EXERCISE INPUTS:
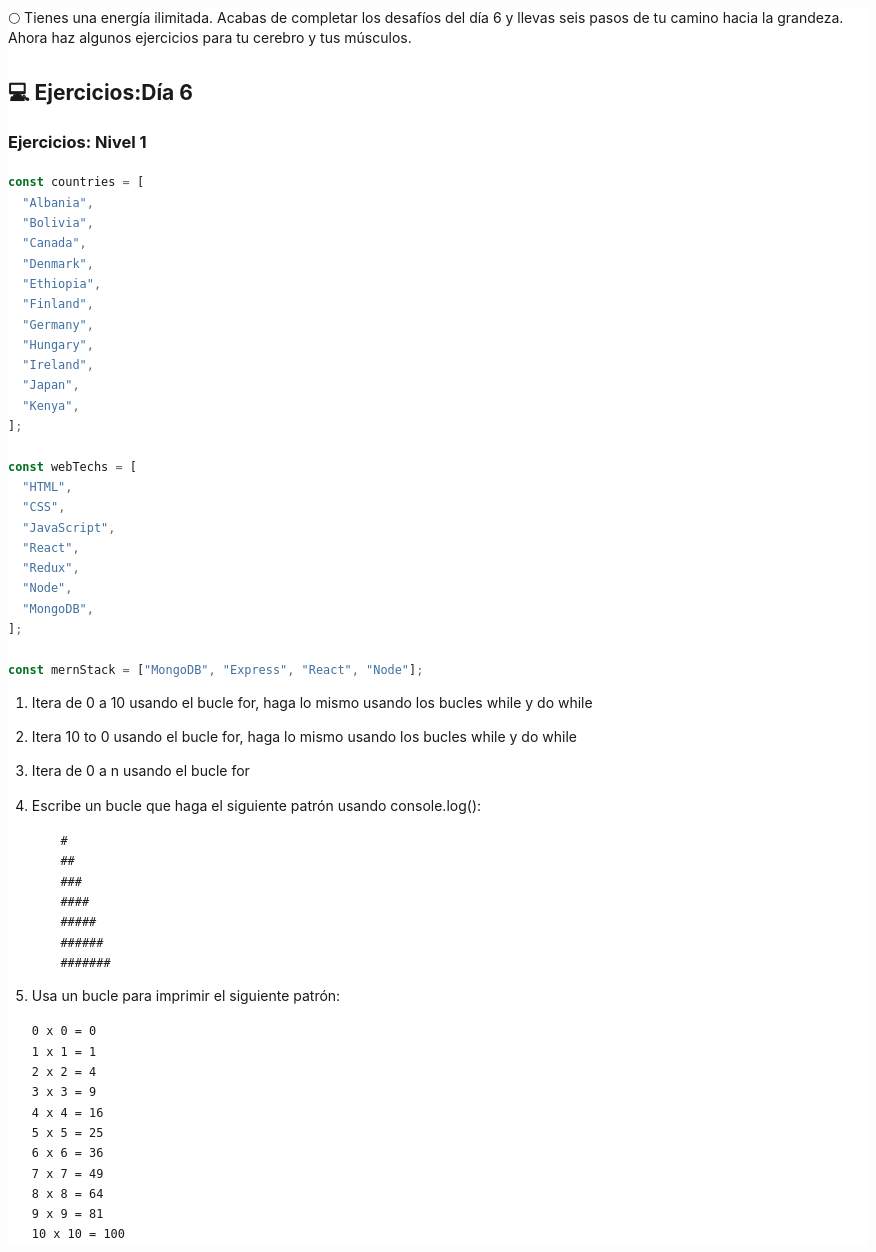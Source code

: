 🌕 Tienes una energía ilimitada. Acabas de completar los desafíos del día 6 y llevas seis pasos de tu camino hacia la grandeza. Ahora haz algunos ejercicios para tu cerebro y tus músculos.

## 💻 Ejercicios:Día 6

### Ejercicios: Nivel 1

```js
const countries = [
  "Albania",
  "Bolivia",
  "Canada",
  "Denmark",
  "Ethiopia",
  "Finland",
  "Germany",
  "Hungary",
  "Ireland",
  "Japan",
  "Kenya",
];

const webTechs = [
  "HTML",
  "CSS",
  "JavaScript",
  "React",
  "Redux",
  "Node",
  "MongoDB",
];

const mernStack = ["MongoDB", "Express", "React", "Node"];
```

1. Itera de 0 a 10 usando el bucle for, haga lo mismo usando los bucles while y do while
2. Itera 10 to 0 usando el bucle for, haga lo mismo usando los bucles while y do while
3. Itera de 0 a n usando el bucle for
4. Escribe un bucle que haga el siguiente patrón usando console.log():

   ```js
       #
       ##
       ###
       ####
       #####
       ######
       #######
   ```

5. Usa un bucle para imprimir el siguiente patrón:

   ```sh
   0 x 0 = 0
   1 x 1 = 1
   2 x 2 = 4
   3 x 3 = 9
   4 x 4 = 16
   5 x 5 = 25
   6 x 6 = 36
   7 x 7 = 49
   8 x 8 = 64
   9 x 9 = 81
   10 x 10 = 100
   ```
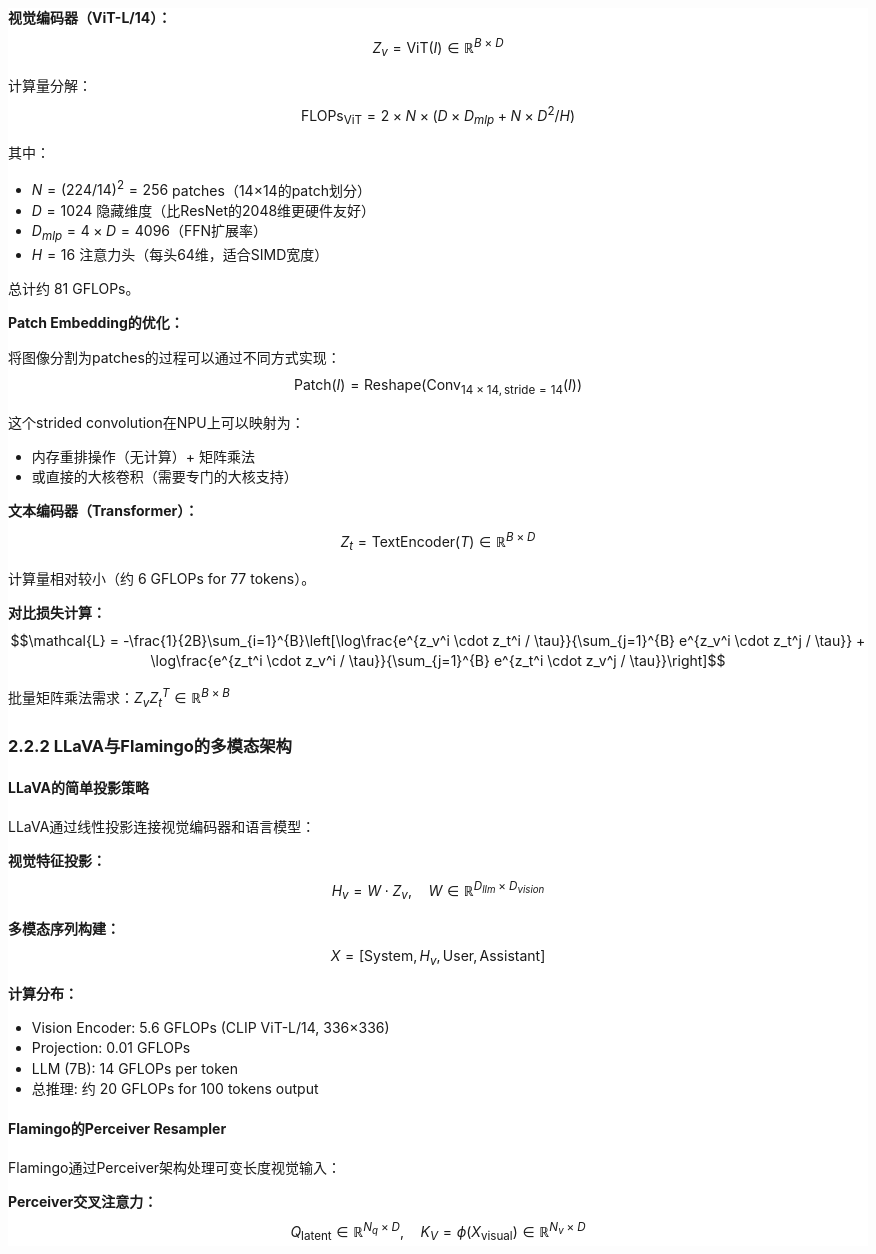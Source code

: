 **视觉编码器（ViT-L/14）：**
$$Z_v = \text{ViT}(I) \in \mathbb{R}^{B \times D}$$

计算量分解：
$$\text{FLOPs}_{\text{ViT}} = 2 \times N \times (D \times D_{mlp} + N \times D^2/H)$$

其中：
- $N = (224/14)^2 = 256$ patches（14×14的patch划分）
- $D = 1024$ 隐藏维度（比ResNet的2048维更硬件友好）
- $D_{mlp} = 4 \times D = 4096$（FFN扩展率）
- $H = 16$ 注意力头（每头64维，适合SIMD宽度）

总计约 81 GFLOPs。

**Patch Embedding的优化：**

将图像分割为patches的过程可以通过不同方式实现：
$$\text{Patch}(I) = \text{Reshape}(\text{Conv}_{14 \times 14, \text{stride}=14}(I))$$

这个strided convolution在NPU上可以映射为：
- 内存重排操作（无计算）+ 矩阵乘法
- 或直接的大核卷积（需要专门的大核支持）

**文本编码器（Transformer）：**
$$Z_t = \text{TextEncoder}(T) \in \mathbb{R}^{B \times D}$$

计算量相对较小（约 6 GFLOPs for 77 tokens）。

**对比损失计算：**
$$\mathcal{L} = -\frac{1}{2B}\sum_{i=1}^{B}\left[\log\frac{e^{z_v^i \cdot z_t^i / \tau}}{\sum_{j=1}^{B} e^{z_v^i \cdot z_t^j / \tau}} + \log\frac{e^{z_t^i \cdot z_v^i / \tau}}{\sum_{j=1}^{B} e^{z_t^i \cdot z_v^j / \tau}}\right]$$

批量矩阵乘法需求：$Z_v Z_t^T \in \mathbb{R}^{B \times B}$

### 2.2.2 LLaVA与Flamingo的多模态架构

#### LLaVA的简单投影策略

LLaVA通过线性投影连接视觉编码器和语言模型：

**视觉特征投影：**
$$H_v = W \cdot Z_v, \quad W \in \mathbb{R}^{D_{llm} \times D_{vision}}$$

**多模态序列构建：**
$$X = [\text{System}, H_v, \text{User}, \text{Assistant}]$$

**计算分布：**
- Vision Encoder: 5.6 GFLOPs (CLIP ViT-L/14, 336×336)
- Projection: 0.01 GFLOPs
- LLM (7B): 14 GFLOPs per token
- 总推理: 约 20 GFLOPs for 100 tokens output

#### Flamingo的Perceiver Resampler

Flamingo通过Perceiver架构处理可变长度视觉输入：

**Perceiver交叉注意力：**
$$Q_{\text{latent}} \in \mathbb{R}^{N_q \times D}, \quad K_V = \phi(X_{\text{visual}}) \in \mathbb{R}^{N_v \times D}$$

REQUIREMENT: When you reach a picture in the records above, pass over it and transcribe the rest exactly.

WRITTEN ANSWER:
Source code

: 🌕 Tienes una energía ilimitada. Acabas de completar los desafíos del día 6 y llevas seis pasos de tu camino hacia la grandeza. Ahora haz algunos ejercicios para tu cerebro y tus músculos.

## 💻 Ejercicios:Día 6

### Ejercicios: Nivel 1

```js
const countries = [
  "Albania",
  "Bolivia",
  "Canada",
  "Denmark",
  "Ethiopia",
  "Finland",
  "Germany",
  "Hungary",
  "Ireland",
  "Japan",
  "Kenya",
];

const webTechs = [
  "HTML",
  "CSS",
  "JavaScript",
  "React",
  "Redux",
  "Node",
  "MongoDB",
];

const mernStack = ["MongoDB", "Express", "React", "Node"];
```

1. Itera de 0 a 10 usando el bucle for, haga lo mismo usando los bucles while y do while
2. Itera 10 to 0 usando el bucle for, haga lo mismo usando los bucles while y do while
3. Itera de 0 a n usando el bucle for
4. Escribe un bucle que haga el siguiente patrón usando console.log():

   ```js
       #
       ##
       ###
       ####
       #####
       ######
       #######
   ```

5. Usa un bucle para imprimir el siguiente patrón:

   ```sh
   0 x 0 = 0
   1 x 1 = 1
   2 x 2 = 4
   3 x 3 = 9
   4 x 4 = 16
   5 x 5 = 25
   6 x 6 = 36
   7 x 7 = 49
   8 x 8 = 64
   9 x 9 = 81
   10 x 10 = 100
   ```
Source code

: **视觉编码器（ViT-L/14）：**
$$Z_v = \text{ViT}(I) \in \mathbb{R}^{B \times D}$$

计算量分解：
$$\text{FLOPs}_{\text{ViT}} = 2 \times N \times (D \times D_{mlp} + N \times D^2/H)$$

其中：
- $N = (224/14)^2 = 256$ patches（14×14的patch划分）
- $D = 1024$ 隐藏维度（比ResNet的2048维更硬件友好）
- $D_{mlp} = 4 \times D = 4096$（FFN扩展率）
- $H = 16$ 注意力头（每头64维，适合SIMD宽度）

总计约 81 GFLOPs。

**Patch Embedding的优化：**

将图像分割为patches的过程可以通过不同方式实现：
$$\text{Patch}(I) = \text{Reshape}(\text{Conv}_{14 \times 14, \text{stride}=14}(I))$$

这个strided convolution在NPU上可以映射为：
- 内存重排操作（无计算）+ 矩阵乘法
- 或直接的大核卷积（需要专门的大核支持）

**文本编码器（Transformer）：**
$$Z_t = \text{TextEncoder}(T) \in \mathbb{R}^{B \times D}$$

计算量相对较小（约 6 GFLOPs for 77 tokens）。

**对比损失计算：**
$$\mathcal{L} = -\frac{1}{2B}\sum_{i=1}^{B}\left[\log\frac{e^{z_v^i \cdot z_t^i / \tau}}{\sum_{j=1}^{B} e^{z_v^i \cdot z_t^j / \tau}} + \log\frac{e^{z_t^i \cdot z_v^i / \tau}}{\sum_{j=1}^{B} e^{z_t^i \cdot z_v^j / \tau}}\right]$$

批量矩阵乘法需求：$Z_v Z_t^T \in \mathbb{R}^{B \times B}$

### 2.2.2 LLaVA与Flamingo的多模态架构

#### LLaVA的简单投影策略

LLaVA通过线性投影连接视觉编码器和语言模型：

**视觉特征投影：**
$$H_v = W \cdot Z_v, \quad W \in \mathbb{R}^{D_{llm} \times D_{vision}}$$

**多模态序列构建：**
$$X = [\text{System}, H_v, \text{User}, \text{Assistant}]$$

**计算分布：**
- Vision Encoder: 5.6 GFLOPs (CLIP ViT-L/14, 336×336)
- Projection: 0.01 GFLOPs
- LLM (7B): 14 GFLOPs per token
- 总推理: 约 20 GFLOPs for 100 tokens output

#### Flamingo的Perceiver Resampler

Flamingo通过Perceiver架构处理可变长度视觉输入：

**Perceiver交叉注意力：**
$$Q_{\text{latent}} \in \mathbb{R}^{N_q \times D}, \quad K_V = \phi(X_{\text{visual}}) \in \mathbb{R}^{N_v \times D}$$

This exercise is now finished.